## Exercise directions
Scan the material and copy out each line where the word "hyperlink" occurs.

● ● ● ● ●

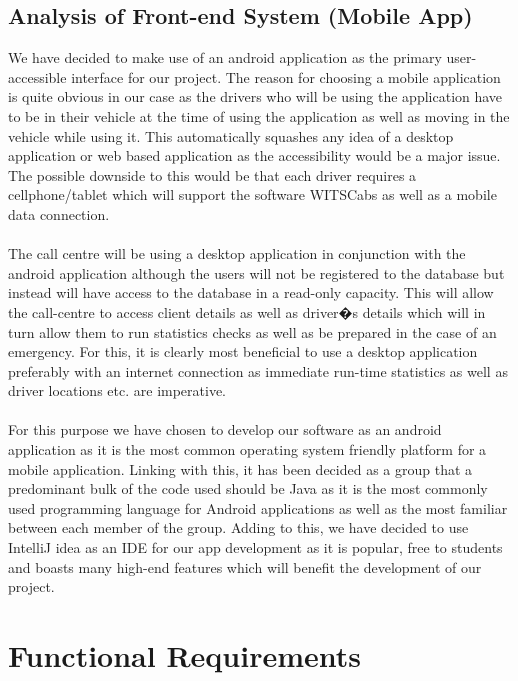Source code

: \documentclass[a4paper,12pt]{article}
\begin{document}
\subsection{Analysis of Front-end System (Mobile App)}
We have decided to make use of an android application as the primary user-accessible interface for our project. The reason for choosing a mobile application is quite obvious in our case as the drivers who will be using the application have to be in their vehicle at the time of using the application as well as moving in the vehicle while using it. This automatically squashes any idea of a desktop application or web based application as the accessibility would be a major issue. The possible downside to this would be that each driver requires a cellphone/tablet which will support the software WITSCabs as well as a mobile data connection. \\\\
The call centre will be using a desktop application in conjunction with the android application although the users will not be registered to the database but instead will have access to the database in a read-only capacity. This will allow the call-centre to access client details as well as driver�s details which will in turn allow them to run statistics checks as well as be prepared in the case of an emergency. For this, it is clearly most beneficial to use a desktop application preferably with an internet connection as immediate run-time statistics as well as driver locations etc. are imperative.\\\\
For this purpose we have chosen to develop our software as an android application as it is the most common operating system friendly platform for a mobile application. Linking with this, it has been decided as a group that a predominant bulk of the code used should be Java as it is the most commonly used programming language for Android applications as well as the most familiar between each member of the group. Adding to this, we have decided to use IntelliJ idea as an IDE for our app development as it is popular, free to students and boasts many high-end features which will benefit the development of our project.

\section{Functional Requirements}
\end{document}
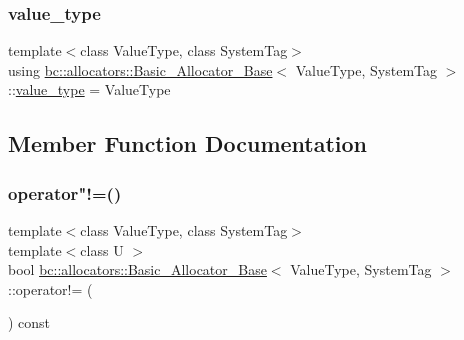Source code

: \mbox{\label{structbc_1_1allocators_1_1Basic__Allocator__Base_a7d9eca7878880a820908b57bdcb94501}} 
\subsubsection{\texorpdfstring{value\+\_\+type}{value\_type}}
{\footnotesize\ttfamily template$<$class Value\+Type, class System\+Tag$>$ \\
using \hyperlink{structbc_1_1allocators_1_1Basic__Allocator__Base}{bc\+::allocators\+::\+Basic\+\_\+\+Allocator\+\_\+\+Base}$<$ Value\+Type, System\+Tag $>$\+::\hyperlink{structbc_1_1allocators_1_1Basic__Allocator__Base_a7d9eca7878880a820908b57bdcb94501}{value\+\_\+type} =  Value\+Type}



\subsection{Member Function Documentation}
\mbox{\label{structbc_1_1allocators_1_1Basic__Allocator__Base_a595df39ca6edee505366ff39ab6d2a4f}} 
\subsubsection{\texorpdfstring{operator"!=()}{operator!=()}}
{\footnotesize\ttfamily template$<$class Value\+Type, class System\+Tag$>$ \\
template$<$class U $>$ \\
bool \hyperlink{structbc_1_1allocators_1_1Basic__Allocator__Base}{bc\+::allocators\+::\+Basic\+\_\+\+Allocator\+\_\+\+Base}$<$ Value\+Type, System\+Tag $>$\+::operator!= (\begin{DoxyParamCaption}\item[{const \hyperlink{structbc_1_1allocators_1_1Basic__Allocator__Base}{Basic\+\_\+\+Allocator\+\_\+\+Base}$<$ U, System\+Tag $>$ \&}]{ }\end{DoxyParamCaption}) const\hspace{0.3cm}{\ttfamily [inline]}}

● ● ● ● ●

## Finished task
using \hyperlink{structbc_1_1allocators_1_1Basic__Allocator__Base}{bc\+::allocators\+::\+Basic\+\_\+\+Allocator\+\_\+\+Base}$<$ Value\+Type, System\+Tag $>$\+::\hyperlink{structbc_1_1allocators_1_1Basic__Allocator__Base_a7d9eca7878880a820908b57bdcb94501}{value\+\_\+type} =  Value\+Type}
bool \hyperlink{structbc_1_1allocators_1_1Basic__Allocator__Base}{bc\+::allocators\+::\+Basic\+\_\+\+Allocator\+\_\+\+Base}$<$ Value\+Type, System\+Tag $>$\+::operator!= (\begin{DoxyParamCaption}\item[{const \hyperlink{structbc_1_1allocators_1_1Basic__Allocator__Base}{Basic\+\_\+\+Allocator\+\_\+\+Base}$<$ U, System\+Tag $>$ \&}]{ }\end{DoxyParamCaption}) const\hspace{0.3cm}{\ttfamily [inline]}}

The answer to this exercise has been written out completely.